Your instructions → Return each line of the listing in which the word "removed" appears.

Excerpted records →
···

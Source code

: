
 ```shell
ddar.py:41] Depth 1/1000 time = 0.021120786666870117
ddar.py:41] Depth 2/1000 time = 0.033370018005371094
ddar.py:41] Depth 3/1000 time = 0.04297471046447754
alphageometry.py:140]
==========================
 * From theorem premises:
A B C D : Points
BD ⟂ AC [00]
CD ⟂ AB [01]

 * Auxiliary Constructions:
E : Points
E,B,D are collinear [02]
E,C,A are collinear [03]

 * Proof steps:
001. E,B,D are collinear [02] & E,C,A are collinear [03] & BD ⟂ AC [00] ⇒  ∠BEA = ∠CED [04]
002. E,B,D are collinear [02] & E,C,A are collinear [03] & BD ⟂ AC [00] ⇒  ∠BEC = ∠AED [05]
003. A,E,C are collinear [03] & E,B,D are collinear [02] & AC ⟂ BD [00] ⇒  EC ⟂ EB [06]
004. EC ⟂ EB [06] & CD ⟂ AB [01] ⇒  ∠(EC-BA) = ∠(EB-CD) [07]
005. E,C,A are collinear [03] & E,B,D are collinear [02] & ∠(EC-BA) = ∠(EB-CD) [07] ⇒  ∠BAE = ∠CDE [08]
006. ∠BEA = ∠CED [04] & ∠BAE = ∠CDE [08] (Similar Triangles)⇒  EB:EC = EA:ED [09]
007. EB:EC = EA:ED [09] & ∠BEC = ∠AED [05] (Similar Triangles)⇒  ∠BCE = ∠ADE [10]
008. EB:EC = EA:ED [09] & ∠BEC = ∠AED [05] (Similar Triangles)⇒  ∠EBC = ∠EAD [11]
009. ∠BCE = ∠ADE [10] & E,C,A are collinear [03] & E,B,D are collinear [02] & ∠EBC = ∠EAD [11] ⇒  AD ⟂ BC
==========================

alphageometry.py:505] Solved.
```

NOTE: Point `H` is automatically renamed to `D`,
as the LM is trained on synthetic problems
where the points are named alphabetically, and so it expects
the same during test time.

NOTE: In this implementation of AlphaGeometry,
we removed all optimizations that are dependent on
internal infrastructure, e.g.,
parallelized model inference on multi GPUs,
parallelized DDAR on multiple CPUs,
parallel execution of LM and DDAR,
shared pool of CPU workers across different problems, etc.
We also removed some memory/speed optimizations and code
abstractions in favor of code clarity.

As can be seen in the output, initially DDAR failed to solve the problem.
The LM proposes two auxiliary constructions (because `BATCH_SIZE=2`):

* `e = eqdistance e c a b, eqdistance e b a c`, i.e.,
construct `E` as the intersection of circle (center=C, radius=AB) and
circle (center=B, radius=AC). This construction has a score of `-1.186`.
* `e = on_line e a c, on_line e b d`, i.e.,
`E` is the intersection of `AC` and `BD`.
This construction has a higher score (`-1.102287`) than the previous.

···

Written response →
we removed all optimizations that are dependent on
We also removed some memory/speed optimizations and code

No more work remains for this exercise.